Argued by: Bernard A. Solnik (Law Office of Bernard Solnik, LLC, Bethesda, MD), all on the brief, for Appellant.
Argued by: Jennifer L. Matzye (Law Offices of Joseph M. Jagielski, Hunt Valley, MD), all on the brief, for Appellee.
Panel: Graeff, Shaw, Charles E. Moylan, Jr., Senior Judge, Specially Assigned, JJ.
The subject is contributory negligence. The specific focus is on the difference, qualitative rather than quantitative, between the evidentiary predicate that requires a judicial ruling of contributory negligence, as a matter of law, and the evidentiary predicate that permits a jury finding of contributory negligence, as a matter of fact. This difference is not simply one between more or less of the same thing. Quantity is not the issue. Nor is the difference one between an adequate case of contributory negligence and a stronger, perhaps much stronger, case. The difference is rather between a case of contributory negligence built on disputed evidence and one built on undisputed evidence. Quantity is not the differentiating factor. Even a mountain of evidence may be disputed; a molehill of evidence may be undisputed. The difference is that the resolution of the dispute, large or small, requires factfinding. Undisputed evidence, by contrast, requires no factfinding.
A judge, as legal referee, does not engage in factfinding. In cases of undisputed evidence, the judge need not do so, for there are no disputes to be resolved. For some rulings as a matter of law, moreover, even apparent disputes may sometimes be finessed, as the judge accepts as fact that version of the evidence most favorable to the non-moving party. Such a version of the evidence is something not in dispute. The evidence, as it indisputably exists or is presumed to exist, either is or is not contributory negligence, as a matter of law. The judge, therefore, may make a legal decision as to it by way of Summary Judgment or a judgment in the course of the trial or a judgment N.O.V. without engaging in factfinding. Appellate review, moreover, is not deferential. Where things are determined as a matter of law, the appellate court will make its own legal determination, de novo.
In the case of disputed evidence, on the other hand, factfinders play a very different role. Factfinders exist for the very purpose of resolving disputes. Unlike the judge-as-legal-referee, the factfinders have wider discretionary options. Appellate review, moreover, will be very deferential to almost anything that the factfinders decide, just as it will be deferential to the trial judge's legal decision to let issues go to the factfinders. The factfinders may be persuaded to find in one direction or in the other by the parties to the case. That burden of persuasion, to whomever it belongs, incurs the risk of non-persuasion.

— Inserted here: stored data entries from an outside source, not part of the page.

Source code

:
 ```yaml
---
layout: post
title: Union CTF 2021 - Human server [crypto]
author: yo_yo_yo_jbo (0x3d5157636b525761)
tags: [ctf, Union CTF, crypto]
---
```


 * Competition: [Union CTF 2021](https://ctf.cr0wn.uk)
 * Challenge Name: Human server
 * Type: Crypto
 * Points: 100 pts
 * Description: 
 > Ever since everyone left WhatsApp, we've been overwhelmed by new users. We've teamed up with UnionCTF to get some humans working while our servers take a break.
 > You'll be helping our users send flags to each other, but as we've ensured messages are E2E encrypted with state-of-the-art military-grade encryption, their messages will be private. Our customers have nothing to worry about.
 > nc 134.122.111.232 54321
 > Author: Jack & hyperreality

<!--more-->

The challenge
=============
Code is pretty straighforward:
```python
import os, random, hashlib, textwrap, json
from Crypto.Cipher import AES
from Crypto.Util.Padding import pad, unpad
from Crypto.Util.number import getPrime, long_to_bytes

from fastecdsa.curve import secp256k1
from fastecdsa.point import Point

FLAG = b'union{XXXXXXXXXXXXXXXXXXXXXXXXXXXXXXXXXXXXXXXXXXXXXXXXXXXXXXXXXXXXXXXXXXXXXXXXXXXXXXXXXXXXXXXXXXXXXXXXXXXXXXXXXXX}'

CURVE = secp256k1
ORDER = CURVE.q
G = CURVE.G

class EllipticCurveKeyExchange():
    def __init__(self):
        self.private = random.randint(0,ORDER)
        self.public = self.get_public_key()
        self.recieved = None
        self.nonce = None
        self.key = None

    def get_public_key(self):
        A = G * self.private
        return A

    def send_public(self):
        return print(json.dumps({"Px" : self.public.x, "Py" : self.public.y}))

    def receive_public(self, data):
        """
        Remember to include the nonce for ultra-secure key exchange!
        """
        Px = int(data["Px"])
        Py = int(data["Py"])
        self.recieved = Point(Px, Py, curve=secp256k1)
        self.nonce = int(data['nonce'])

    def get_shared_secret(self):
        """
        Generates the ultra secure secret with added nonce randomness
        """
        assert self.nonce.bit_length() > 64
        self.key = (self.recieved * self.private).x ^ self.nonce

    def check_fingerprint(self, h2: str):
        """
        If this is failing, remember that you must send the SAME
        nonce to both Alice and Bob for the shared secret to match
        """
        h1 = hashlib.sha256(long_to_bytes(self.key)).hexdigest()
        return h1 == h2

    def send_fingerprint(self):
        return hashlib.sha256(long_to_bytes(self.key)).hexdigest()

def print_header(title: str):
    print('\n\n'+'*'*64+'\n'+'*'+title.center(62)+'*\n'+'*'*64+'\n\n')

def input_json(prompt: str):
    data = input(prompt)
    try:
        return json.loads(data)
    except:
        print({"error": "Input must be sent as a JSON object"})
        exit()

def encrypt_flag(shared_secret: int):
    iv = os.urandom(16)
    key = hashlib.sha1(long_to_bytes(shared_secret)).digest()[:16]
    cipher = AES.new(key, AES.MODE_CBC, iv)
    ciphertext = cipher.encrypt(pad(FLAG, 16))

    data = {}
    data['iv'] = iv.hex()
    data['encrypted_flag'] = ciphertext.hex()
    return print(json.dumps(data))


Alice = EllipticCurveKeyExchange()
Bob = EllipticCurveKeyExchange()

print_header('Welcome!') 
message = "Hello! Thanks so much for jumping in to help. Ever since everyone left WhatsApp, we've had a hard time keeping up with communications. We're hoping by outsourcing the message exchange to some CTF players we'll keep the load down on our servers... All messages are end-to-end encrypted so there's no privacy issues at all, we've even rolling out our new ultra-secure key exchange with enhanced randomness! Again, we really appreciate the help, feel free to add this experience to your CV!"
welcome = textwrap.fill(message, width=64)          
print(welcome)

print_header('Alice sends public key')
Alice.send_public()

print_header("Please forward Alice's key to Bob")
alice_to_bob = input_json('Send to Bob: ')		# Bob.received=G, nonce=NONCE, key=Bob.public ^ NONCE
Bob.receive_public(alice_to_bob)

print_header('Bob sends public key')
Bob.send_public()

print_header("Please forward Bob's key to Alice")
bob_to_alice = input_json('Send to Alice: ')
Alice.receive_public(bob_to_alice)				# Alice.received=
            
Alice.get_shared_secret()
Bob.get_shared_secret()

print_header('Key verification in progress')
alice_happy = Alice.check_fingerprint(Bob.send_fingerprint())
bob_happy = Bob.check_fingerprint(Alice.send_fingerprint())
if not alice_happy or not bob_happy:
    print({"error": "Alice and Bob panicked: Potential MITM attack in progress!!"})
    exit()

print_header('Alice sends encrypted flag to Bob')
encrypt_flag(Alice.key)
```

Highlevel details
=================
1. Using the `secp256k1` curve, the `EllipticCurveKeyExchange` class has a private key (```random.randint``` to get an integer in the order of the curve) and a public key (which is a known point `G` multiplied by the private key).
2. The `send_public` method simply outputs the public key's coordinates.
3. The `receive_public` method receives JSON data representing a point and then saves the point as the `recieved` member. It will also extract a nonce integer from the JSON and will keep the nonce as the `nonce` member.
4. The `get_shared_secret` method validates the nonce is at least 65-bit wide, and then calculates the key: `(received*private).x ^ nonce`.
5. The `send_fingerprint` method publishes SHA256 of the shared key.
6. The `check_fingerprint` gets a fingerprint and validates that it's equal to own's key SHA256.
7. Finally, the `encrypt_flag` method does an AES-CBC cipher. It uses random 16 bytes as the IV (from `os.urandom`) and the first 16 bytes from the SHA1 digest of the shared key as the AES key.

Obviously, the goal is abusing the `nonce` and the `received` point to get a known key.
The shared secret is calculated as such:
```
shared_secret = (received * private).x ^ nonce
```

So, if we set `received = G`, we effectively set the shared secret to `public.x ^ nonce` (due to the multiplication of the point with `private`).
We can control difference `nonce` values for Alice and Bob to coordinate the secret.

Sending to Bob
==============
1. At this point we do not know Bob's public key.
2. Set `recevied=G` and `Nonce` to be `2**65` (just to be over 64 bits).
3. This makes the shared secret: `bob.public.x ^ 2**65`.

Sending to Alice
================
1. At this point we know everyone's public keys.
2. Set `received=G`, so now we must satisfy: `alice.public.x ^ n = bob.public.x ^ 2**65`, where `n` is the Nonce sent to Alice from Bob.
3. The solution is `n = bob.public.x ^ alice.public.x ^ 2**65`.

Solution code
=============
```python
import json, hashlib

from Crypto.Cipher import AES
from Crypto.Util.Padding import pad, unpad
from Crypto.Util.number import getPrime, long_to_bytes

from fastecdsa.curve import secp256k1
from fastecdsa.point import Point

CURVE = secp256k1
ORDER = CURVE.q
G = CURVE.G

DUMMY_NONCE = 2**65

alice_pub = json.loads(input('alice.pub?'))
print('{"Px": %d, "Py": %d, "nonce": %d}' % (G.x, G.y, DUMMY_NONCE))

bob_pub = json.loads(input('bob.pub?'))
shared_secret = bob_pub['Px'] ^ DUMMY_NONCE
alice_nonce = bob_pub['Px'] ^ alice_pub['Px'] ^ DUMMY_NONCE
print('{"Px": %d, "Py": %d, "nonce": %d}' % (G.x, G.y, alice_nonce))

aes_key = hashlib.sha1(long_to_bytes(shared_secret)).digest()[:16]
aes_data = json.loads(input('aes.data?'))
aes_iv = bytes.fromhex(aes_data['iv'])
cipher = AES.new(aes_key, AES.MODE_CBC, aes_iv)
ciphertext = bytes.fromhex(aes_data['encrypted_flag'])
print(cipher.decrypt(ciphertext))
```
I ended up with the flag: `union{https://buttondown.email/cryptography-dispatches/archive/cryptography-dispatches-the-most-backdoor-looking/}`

Figuring prominently in the exercise of persuasion, along with such factors as the credibility of witnesses and the logical cogency of the competing propositions, is the phenomenon of drawing inferences. The factfinder may be persuaded that from the existence of Fact A, one may infer the existence of Fact B, the ultimate fact itself. It is here, however, that the risk of non-persuasion looms large. Inferences may be drawn, but they may also be declined. Inferences may be contradicted by counter-inferences. This inferential swirl and counter-swirl is a world wherein the judge-as-legal-referee does not operate. The judge's rulings are existential; the jury's findings, on the other hand, may be inferential.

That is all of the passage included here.